According to Laurence Kotlikoff, you must become an owner and not a tenant. Investing a good part of your money in real estate is a way to shelter it from taxes. The finance expert details another reason: “Let’s say you’re 70 years old and you’ve found your dream place. By renting for the rest of your life, you run the risk of a rent increase with no possibility of an increase in your fixed income. On the other hand, if you are a homeowner, house prices may skyrocket or collapse, but you will be protected and it will not affect you. »

You don’t need to buy a million dollar home, you just need to have a solid structure and buy in a promising area.

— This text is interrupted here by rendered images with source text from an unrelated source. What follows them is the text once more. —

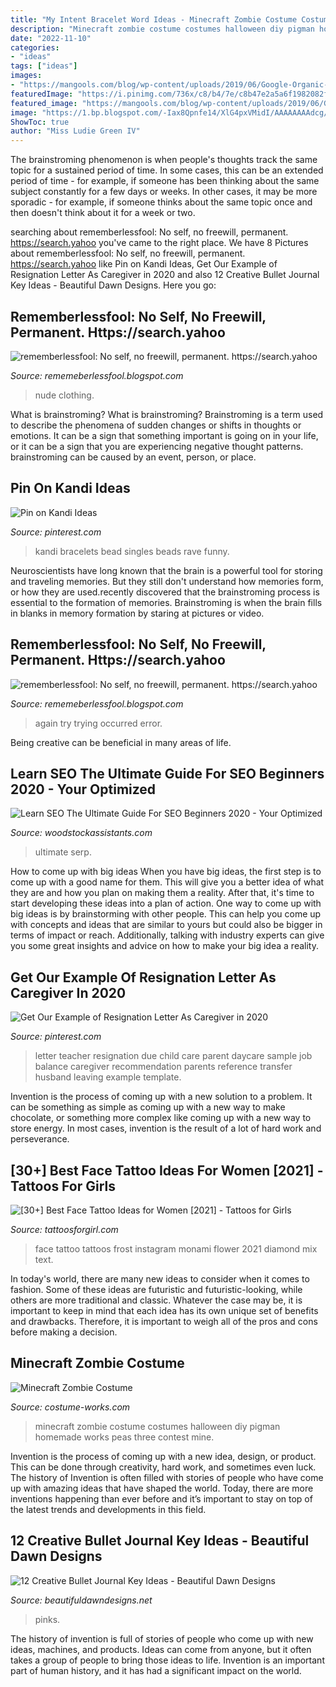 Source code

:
 ```yaml
---
title: "My Intent Bracelet Word Ideas - Minecraft Zombie Costume Costumes Halloween Diy Pigman Homemade Works Peas Three Contest Mine"
description: "Minecraft zombie costume costumes halloween diy pigman homemade works peas three contest mine"
date: "2022-11-10"
categories:
- "ideas"
tags: ["ideas"]
images:
- "https://mangools.com/blog/wp-content/uploads/2019/06/Google-Organic-CTR-History.png"
featuredImage: "https://i.pinimg.com/736x/c8/b4/7e/c8b47e2a5a6f1982082faedaea7b9066.jpg"
featured_image: "https://mangools.com/blog/wp-content/uploads/2019/06/Google-Organic-CTR-History.png"
image: "https://1.bp.blogspot.com/-Iax8Qpnfe14/XlG4pxVMidI/AAAAAAAAdcg/-55dSgv4X0c3_KdSXq5cvuQCW2ZRlxfKwCLcBGAsYHQ/s1600/Untitled720.png"
ShowToc: true
author: "Miss Ludie Green IV"
---
```



The brainstroming phenomenon is when people's thoughts track the same topic for a sustained period of time. In some cases, this can be an extended period of time - for example, if someone has been thinking about the same subject constantly for a few days or weeks. In other cases, it may be more sporadic - for example, if someone thinks about the same topic once and then doesn't think about it for a week or two.

	

		
searching about rememberlessfool: No self, no freewill, permanent. https://search.yahoo you've came to the right place. We have 8 Pictures about rememberlessfool: No self, no freewill, permanent. https://search.yahoo like Pin on Kandi Ideas, Get Our Example of Resignation Letter As Caregiver in 2020 and also 12 Creative Bullet Journal Key Ideas - Beautiful Dawn Designs. Here you go:
		
    
## Rememberlessfool: No Self, No Freewill, Permanent. Https://search.yahoo

<img loading=lazy src="https://staticdelivery.nexusmods.com/mods/2531/images/thumbnails/325/325-1539420900-1768265772.jpeg" onerror="this.onerror=null;this.src='https://tse2.mm.bing.net/th?id=OIP.YH_WODHr3_eruJ9DkdYI8QAAAA&amp;pid=15.1';" alt="rememberlessfool: No self, no freewill, permanent. https://search.yahoo">

_Source: rememeberlessfool.blogspot.com_

>nude clothing. 

	

What is brainstroming?
What is brainstroming? Brainstroming is a term used to describe the phenomena of sudden changes or shifts in thoughts or emotions. It can be a sign that something important is going on in your life, or it can be a sign that you are experiencing negative thought patterns. brainstroming can be caused by an event, person, or place.

    
## Pin On Kandi Ideas

<img loading=lazy src="https://i.pinimg.com/736x/c8/b4/7e/c8b47e2a5a6f1982082faedaea7b9066.jpg" onerror="this.onerror=null;this.src='https://tse4.mm.bing.net/th?id=OIP.EUbz2pBK3OkQfx34Us5KogHaNK&amp;pid=15.1';" alt="Pin on Kandi Ideas">

_Source: pinterest.com_

>kandi bracelets bead singles beads rave funny. 

	

Neuroscientists have long known that the brain is a powerful tool for storing and traveling memories. But they still don't understand how memories form, or how they are used.recently discovered that the brainstroming process is essential to the formation of memories. Brainstroming is when the brain fills in blanks in memory formation by staring at pictures or video.

    
## Rememberlessfool: No Self, No Freewill, Permanent. Https://search.yahoo

<img loading=lazy src="https://1.bp.blogspot.com/-Iax8Qpnfe14/XlG4pxVMidI/AAAAAAAAdcg/-55dSgv4X0c3_KdSXq5cvuQCW2ZRlxfKwCLcBGAsYHQ/s1600/Untitled720.png" onerror="this.onerror=null;this.src='https://tse3.mm.bing.net/th?id=OIP.7sdotvirS4ftrbbMuRZfcAHaEK&amp;pid=15.1';" alt="rememberlessfool: No self, no freewill, permanent. https://search.yahoo">

_Source: rememeberlessfool.blogspot.com_

>again try trying occurred error. 

	

Being creative can be beneficial in many areas of life.

    
## Learn SEO The Ultimate Guide For SEO Beginners 2020 - Your Optimized

<img loading=lazy src="https://mangools.com/blog/wp-content/uploads/2019/06/Google-Organic-CTR-History.png" onerror="this.onerror=null;this.src='https://tse3.mm.bing.net/th?id=OIP.RvZajMxg89rwlK8bpiq5GgHaDS&amp;pid=15.1';" alt="Learn SEO The Ultimate Guide For SEO Beginners 2020 - Your Optimized">

_Source: woodstockassistants.com_

>ultimate serp. 

	

How to come up with big ideas
When you have big ideas, the first step is to come up with a good name for them. This will give you a better idea of what they are and how you plan on making them a reality. After that, it's time to start developing these ideas into a plan of action.
One way to come up with big ideas is by brainstorming with other people. This can help you come up with concepts and ideas that are similar to yours but could also be bigger in terms of impact or reach. Additionally, talking with industry experts can give you some great insights and advice on how to make your big idea a reality.

    
## Get Our Example Of Resignation Letter As Caregiver In 2020

<img loading=lazy src="https://i.pinimg.com/736x/87/5e/b8/875eb875f79545cb8eb0e161d460f22c.jpg" onerror="this.onerror=null;this.src='https://tse1.mm.bing.net/th?id=OIP.VHl0L1hSfELKCDmEXkRp3AHaHa&amp;pid=15.1';" alt="Get Our Example of Resignation Letter As Caregiver in 2020">

_Source: pinterest.com_

>letter teacher resignation due child care parent daycare sample job balance caregiver recommendation parents reference transfer husband leaving example template. 

	

Invention is the process of coming up with a new solution to a problem. It can be something as simple as coming up with a new way to make chocolate, or something more complex like coming up with a new way to store energy. In most cases, invention is the result of a lot of hard work and perseverance.

    
## [30+] Best Face Tattoo Ideas For Women [2021] - Tattoos For Girls

<img loading=lazy src="https://www.tattoosforgirl.com/wp-content/uploads/2020/07/face-tattoos-for-women-6.jpg" onerror="this.onerror=null;this.src='https://tse3.mm.bing.net/th?id=OIP.XHFujHeHBrl4BHnJ5hkURwHaHa&amp;pid=15.1';" alt="[30+] Best Face Tattoo Ideas for Women [2021] - Tattoos for Girls">

_Source: tattoosforgirl.com_

>face tattoo tattoos frost instagram monami flower 2021 diamond mix text. 

	

In today's world, there are many new ideas to consider when it comes to fashion. Some of these ideas are futuristic and futuristic-looking, while others are more traditional and classic. Whatever the case may be, it is important to keep in mind that each idea has its own unique set of benefits and drawbacks. Therefore, it is important to weigh all of the pros and cons before making a decision.

    
## Minecraft Zombie Costume

<img loading=lazy src="http://photos.costume-works.com/full/minecraft_zombie2.jpg" onerror="this.onerror=null;this.src='https://tse4.mm.bing.net/th?id=OIP.-TRXVjfad2LU3qJn6HWaFAHaJ3&amp;pid=15.1';" alt="Minecraft Zombie Costume">

_Source: costume-works.com_

>minecraft zombie costume costumes halloween diy pigman homemade works peas three contest mine. 

	

Invention is the process of coming up with a new idea, design, or product. This can be done through creativity, hard work, and sometimes even luck. The history of Invention is often filled with stories of people who have come up with amazing ideas that have shaped the world. Today, there are more inventions happening than ever before and it’s important to stay on top of the latest trends and developments in this field.

    
## 12 Creative Bullet Journal Key Ideas - Beautiful Dawn Designs

<img loading=lazy src="https://beautifuldawndesigns.net/wp-content/uploads/2019/10/loosefolia_65871308_143094543457583_1969787933328952544_n-e1572483287355.jpg" onerror="this.onerror=null;this.src='https://tse2.mm.bing.net/th?id=OIP.1nMzJY7-s8EyorlSmlBwYwHaHa&amp;pid=15.1';" alt="12 Creative Bullet Journal Key Ideas - Beautiful Dawn Designs">

_Source: beautifuldawndesigns.net_

>pinks. 

	

The history of invention is full of stories of people who come up with new ideas, machines, and products. Ideas can come from anyone, but it often takes a group of people to bring those ideas to life. Invention is an important part of human history, and it has had a significant impact on the world.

3. Choosing a job that everyone hates except you

People who work in unpleasant or stressful jobs are generally better paid than those who, with equal skills, work in jobs that do not have any of these disadvantages. Economists call this additional compensation a “ compensatory differential“. To benefit from it, you need to find work that you’re passionate about and, ideally, that others don’t like.

4. Start your own project

Working in a company that is not yours can be compared to being a tenant. Like if you rented an apartment or a house and the rent was more expensive than the landlord’s repayment credit. Result ? Your employer is much more profitable than you. If you pay rent of 500 euros and the owner repays a loan of 400 euros per month, he earns 100 euros per month and on top of that he owns the apartment. You thus contribute to enriching someone else’s projects.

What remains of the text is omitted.